_What is required_
Each record should be written out exactly as given.

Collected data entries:
:::::

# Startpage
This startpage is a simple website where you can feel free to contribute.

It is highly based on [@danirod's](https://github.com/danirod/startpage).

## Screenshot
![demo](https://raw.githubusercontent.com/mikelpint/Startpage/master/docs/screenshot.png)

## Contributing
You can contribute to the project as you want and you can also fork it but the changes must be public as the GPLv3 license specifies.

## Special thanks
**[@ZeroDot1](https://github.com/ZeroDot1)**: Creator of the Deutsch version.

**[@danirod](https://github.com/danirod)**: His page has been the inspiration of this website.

:::::

_Response box_
# Startpage
This startpage is a simple website where you can feel free to contribute.

It is highly based on [@danirod's](https://github.com/danirod/startpage).

## Screenshot
![demo](https://raw.githubusercontent.com/mikelpint/Startpage/master/docs/screenshot.png)

## Contributing
You can contribute to the project as you want and you can also fork it but the changes must be public as the GPLv3 license specifies.

## Special thanks
**[@ZeroDot1](https://github.com/ZeroDot1)**: Creator of the Deutsch version.

**[@danirod](https://github.com/danirod)**: His page has been the inspiration of this website.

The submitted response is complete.